As the Chicago Housing Authority has closed or demolished Cabrini-Green high-rises, Burns’ prediction has come true. Sights not seen in the neighborhood before are now commonplace. The Chicago Tribune, which used to be a hassle to get delivered, now appears on his doorstep every morning. He can also see white horses draw stately white carriages, hungry rabbits nibble on bloomed summertime flowers and trendy canines pull their owners down the neighborhood’s streets. “Once you see the dogs coming in, then you know the neighborhood is gone,” Burns said. “I don’t know if it’s going to get better. It’s going to happen. It’s a flow. It’s like when the pioneers came to the West and moved the [American] Indians out.”
The neighborhood surrounding Cabrini-Green has gone through a dramatic metamorphosis, fashioning it into one of the city’s fastest-growing and most-attractive neighborhoods. The racial pendulum there has swung from black to white. Property has transferred from poor renters to middle- and upper-class homeowners. And developers have transformed blighted property and vacant lots into luxury condominiums and well-known retail outlets.
To a much lesser extent, similar changes are occurring around other developments slated for change as part of the CHA’s ballyhooed 10-year, $1.5 billion plan to demolish public housing high-rises and replace them with mixed-income properties, now in its sixth year.

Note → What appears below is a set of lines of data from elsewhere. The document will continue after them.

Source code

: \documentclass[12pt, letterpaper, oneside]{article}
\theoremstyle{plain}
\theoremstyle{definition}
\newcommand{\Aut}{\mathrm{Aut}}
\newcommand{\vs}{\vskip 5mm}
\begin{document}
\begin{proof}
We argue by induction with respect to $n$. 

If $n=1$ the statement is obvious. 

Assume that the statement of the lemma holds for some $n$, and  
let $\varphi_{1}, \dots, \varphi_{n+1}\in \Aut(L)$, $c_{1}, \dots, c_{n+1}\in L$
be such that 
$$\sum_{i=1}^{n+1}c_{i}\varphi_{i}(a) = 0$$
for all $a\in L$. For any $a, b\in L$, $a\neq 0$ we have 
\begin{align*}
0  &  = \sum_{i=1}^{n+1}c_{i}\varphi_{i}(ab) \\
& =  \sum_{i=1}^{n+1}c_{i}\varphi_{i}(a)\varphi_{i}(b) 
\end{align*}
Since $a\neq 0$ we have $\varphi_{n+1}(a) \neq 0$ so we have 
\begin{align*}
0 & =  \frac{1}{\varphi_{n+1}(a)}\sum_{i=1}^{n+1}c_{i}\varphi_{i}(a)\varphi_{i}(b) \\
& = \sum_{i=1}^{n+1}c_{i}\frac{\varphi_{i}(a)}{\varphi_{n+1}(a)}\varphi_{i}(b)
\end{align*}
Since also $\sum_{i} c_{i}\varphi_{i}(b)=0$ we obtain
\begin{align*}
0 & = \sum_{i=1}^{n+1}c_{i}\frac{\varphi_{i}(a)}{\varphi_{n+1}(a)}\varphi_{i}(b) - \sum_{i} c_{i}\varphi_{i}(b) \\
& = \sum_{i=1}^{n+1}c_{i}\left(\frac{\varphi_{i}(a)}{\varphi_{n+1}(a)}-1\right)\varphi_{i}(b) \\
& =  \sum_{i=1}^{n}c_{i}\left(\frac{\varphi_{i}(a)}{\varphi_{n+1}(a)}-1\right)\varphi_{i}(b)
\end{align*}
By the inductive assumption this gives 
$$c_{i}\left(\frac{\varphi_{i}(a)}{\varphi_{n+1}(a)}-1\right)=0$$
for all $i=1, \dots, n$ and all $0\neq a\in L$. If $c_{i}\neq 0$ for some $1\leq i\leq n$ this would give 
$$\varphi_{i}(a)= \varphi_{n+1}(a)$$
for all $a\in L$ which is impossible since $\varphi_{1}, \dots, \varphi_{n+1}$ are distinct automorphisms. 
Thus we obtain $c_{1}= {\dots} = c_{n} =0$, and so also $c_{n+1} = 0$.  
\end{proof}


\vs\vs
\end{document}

The Chicago Reporter analyzed residential property transactions, dating back to 1995, within two blocks of the Cabrini-Green, Henry Horner, Madden Park, Rockwell Gardens, Stateway Gardens, Robert Taylor and Ida B. Wells developments—all of which are included in the CHA’s plan. The Reporter also analyzed Census 2000 figures and home mortgage lending data for census tracts that include the two-block radius around these developments. The Reporter found:
* Residential property sales within two blocks of the developments reached a combined total of more than $2 billion;
* Most of the real-estate activity, nearly $1.6 billion, occurred since 2000, the year the CHA launched its plan;
* Property values in these neighborhoods have escalated quickly, in some cases, doubling within weeks;
* While nearly 74 percent of residents in the neighborhoods were black in 2000, nearly 66 percent of new homeowners have been white since then;
* About 25 percent of the neighborhoods’ households earned more than $50,000 a year in 1999, compared with 82 percent of those who’ve bought homes there since.
By far, the most dramatic shifts have occurred near Cabrini-Green, where nearly $1 billion in residential property has been sold since 2000. It was no surprise that Cabrini-Green’s proximity to the Magnificent Mile and opulent Gold Coast would garner interest as public housing buildings there were torn down—it just had not been clear how much.
Since Jan. 1, 2004, residential property sales within two blocks of Cabrini-Green exceeded the sum for a six-square-mile section of the South Side—nearly $281 million sold near Cabrini-Green compared to a combined $272 million in Fuller Park, New City, and portions of Gage Park, Grand Boulevard and Washington Park.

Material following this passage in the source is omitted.